One reason it will probably not happen is that many anxious Model 3 buyers greatly stretched their budgets in order to purchase their cars, once again myself included. Our Model 3s are at most only a couple of years old, and many folks simply can’t afford to do it again so quickly. Plus, while the Model Y is larger and has greater utility, the Model 3 does have a good amount of interior space and luggage capacity. The dedicated EV platform definitely helped to maximize the usable interior space.
Personally, I don’t necessarily consider the Model Y an upgrade from the Model 3, rather than a lateral move. The Model Y is more a solution to a different need, being essentially a Model 3 with greater passenger and cargo capacity.
Finally, many people passed on the Model 3 anticipating the Model Y, and some are passing on the Model Y for Cybertruck, so I don’t think we will be seeing used car lots packed with Model 3’s anytime in the near future.

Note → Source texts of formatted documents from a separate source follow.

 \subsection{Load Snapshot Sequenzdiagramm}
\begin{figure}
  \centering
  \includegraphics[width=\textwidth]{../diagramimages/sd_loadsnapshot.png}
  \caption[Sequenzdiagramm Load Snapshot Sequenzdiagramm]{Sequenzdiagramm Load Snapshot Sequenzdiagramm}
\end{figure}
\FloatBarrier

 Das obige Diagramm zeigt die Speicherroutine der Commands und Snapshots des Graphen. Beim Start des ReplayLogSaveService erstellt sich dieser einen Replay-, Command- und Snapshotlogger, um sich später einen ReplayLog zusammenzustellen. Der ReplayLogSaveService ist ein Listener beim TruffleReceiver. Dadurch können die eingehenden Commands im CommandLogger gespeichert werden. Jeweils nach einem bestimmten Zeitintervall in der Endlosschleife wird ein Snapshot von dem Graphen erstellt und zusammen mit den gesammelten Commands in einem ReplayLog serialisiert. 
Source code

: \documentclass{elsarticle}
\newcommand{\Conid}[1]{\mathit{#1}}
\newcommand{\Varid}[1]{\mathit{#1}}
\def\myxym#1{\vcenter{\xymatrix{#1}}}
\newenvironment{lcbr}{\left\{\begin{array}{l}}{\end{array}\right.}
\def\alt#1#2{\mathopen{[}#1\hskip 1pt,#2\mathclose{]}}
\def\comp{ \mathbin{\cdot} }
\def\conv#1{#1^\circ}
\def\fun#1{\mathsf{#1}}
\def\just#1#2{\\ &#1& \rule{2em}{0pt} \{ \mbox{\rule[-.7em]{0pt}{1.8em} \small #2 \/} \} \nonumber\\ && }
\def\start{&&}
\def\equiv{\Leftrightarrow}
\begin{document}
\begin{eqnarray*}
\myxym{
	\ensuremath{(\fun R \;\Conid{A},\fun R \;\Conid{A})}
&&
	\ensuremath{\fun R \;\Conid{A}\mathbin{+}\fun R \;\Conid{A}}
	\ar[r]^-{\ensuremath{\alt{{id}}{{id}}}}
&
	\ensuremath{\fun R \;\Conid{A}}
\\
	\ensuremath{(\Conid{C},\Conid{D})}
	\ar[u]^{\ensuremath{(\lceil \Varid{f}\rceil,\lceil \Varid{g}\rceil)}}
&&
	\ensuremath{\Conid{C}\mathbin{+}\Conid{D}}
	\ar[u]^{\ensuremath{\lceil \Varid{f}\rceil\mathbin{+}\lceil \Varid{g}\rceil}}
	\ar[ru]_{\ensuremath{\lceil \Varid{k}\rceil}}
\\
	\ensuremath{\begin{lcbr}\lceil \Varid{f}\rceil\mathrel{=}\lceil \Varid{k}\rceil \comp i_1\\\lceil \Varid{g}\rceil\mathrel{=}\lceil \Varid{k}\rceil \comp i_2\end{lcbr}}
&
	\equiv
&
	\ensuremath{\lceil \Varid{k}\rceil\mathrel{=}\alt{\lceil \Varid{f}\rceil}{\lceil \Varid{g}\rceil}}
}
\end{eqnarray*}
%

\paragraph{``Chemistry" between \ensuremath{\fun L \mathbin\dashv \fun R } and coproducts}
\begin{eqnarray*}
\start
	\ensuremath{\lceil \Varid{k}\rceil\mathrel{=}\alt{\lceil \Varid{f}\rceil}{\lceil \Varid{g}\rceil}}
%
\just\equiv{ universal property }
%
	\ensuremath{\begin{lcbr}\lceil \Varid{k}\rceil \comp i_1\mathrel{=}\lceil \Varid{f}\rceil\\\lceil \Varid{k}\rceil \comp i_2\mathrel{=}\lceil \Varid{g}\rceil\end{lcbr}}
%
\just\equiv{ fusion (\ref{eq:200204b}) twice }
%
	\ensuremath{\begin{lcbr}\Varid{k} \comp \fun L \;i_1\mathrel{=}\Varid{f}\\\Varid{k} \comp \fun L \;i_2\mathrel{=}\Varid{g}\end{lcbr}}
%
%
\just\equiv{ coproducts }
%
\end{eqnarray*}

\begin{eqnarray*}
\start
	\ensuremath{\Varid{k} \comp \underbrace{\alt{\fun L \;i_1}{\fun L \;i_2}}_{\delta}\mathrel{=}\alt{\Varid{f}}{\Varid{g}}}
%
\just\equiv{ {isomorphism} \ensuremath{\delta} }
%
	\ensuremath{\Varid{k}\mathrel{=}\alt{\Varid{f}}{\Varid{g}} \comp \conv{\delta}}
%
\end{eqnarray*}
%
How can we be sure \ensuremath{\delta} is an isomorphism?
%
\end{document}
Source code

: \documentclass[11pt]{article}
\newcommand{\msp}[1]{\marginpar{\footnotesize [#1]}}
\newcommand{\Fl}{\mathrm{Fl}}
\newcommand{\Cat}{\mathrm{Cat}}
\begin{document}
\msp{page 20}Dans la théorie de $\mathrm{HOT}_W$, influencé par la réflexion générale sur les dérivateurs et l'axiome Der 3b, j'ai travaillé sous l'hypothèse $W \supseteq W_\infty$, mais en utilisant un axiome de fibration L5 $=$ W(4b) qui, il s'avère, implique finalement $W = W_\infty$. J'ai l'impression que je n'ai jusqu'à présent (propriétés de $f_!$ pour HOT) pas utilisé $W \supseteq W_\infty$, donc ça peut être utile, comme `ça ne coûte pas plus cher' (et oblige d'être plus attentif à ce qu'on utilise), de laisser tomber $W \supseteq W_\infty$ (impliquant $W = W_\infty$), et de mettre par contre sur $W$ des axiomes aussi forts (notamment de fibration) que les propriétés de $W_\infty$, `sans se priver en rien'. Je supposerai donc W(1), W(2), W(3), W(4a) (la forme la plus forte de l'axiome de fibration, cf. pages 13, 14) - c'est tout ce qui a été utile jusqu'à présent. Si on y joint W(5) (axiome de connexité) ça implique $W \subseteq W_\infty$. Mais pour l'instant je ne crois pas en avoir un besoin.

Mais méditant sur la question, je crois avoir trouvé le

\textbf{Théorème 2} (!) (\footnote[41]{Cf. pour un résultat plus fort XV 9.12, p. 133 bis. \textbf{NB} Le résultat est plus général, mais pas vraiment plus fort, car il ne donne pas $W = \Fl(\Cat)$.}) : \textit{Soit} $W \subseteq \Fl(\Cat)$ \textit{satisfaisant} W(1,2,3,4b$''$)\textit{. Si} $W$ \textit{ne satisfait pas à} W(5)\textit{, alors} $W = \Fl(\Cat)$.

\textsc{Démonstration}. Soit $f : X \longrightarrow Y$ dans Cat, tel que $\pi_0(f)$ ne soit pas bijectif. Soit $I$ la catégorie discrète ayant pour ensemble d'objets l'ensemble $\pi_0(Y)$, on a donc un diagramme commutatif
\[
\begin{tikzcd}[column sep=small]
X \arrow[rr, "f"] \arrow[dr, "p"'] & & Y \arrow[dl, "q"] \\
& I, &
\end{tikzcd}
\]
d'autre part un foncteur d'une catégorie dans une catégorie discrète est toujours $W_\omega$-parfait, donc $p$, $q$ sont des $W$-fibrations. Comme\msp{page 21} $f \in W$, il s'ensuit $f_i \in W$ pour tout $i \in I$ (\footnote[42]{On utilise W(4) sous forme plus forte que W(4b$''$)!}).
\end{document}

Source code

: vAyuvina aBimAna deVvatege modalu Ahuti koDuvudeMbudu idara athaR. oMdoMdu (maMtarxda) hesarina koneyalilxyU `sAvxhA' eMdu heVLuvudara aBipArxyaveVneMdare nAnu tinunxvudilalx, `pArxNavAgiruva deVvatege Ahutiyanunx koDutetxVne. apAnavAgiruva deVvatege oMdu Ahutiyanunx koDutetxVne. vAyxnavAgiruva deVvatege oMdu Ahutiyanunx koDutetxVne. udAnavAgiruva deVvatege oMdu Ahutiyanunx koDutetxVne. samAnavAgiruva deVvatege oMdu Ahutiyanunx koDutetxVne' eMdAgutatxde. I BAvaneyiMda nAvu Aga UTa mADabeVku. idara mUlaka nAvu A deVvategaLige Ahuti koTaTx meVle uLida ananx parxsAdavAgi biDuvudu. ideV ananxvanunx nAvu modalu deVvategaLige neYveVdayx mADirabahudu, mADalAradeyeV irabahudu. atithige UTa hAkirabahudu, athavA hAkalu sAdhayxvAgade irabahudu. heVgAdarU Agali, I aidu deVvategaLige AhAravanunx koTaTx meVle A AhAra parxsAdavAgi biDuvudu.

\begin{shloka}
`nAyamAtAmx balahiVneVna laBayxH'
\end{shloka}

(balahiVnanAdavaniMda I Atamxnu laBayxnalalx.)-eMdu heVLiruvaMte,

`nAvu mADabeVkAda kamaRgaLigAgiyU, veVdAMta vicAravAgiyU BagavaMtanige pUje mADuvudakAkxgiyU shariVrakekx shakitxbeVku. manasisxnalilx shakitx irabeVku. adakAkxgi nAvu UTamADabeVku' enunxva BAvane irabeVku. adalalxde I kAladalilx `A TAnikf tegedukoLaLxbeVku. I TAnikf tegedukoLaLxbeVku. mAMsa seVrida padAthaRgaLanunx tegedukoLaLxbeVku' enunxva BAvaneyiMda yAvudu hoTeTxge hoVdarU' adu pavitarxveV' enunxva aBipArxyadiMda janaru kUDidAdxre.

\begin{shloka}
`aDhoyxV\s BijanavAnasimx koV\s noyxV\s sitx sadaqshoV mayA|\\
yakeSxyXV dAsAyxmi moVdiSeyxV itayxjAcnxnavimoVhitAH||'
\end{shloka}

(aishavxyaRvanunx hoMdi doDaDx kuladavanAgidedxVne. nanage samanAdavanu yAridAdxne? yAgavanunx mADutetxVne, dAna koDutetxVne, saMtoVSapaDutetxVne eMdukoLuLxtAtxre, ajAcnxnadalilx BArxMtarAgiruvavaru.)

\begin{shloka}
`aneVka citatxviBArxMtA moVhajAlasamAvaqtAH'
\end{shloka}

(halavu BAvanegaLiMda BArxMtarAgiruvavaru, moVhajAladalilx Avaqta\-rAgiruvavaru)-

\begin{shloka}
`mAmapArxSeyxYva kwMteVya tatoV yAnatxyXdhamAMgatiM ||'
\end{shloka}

Let’s also talk about other factors that might affect Model 3 resale value. A major influencing factor may be that it is the first vehicle that actually improves with age, thanks to free over-the-air software and firmware updates. I have only owned my Model 3 for three months, and already I have improved acceleration, windshield wipers, upgraded regenerative braking with one-pedal driving, and better control of warning signals. The best part of all of these upgrades is that Tesla provided them free of charge.
I believe these enhancements, along with future enhancements, will help to reduce depreciation substantially- that is, at least until Tesla upgrades the hardware such that new software updates will no longer be compatible with the existing hardware. However, I’d be surprised if that happened anytime in the next 2-3 years. The Model 3 is in many ways a rolling computer, and while frequent computer hardware advances are common, automotive improvements don’t take place as often due to homologation expenses. Therefore, I think many of those improvements will be held for major model redesigns like conventional ICE cars.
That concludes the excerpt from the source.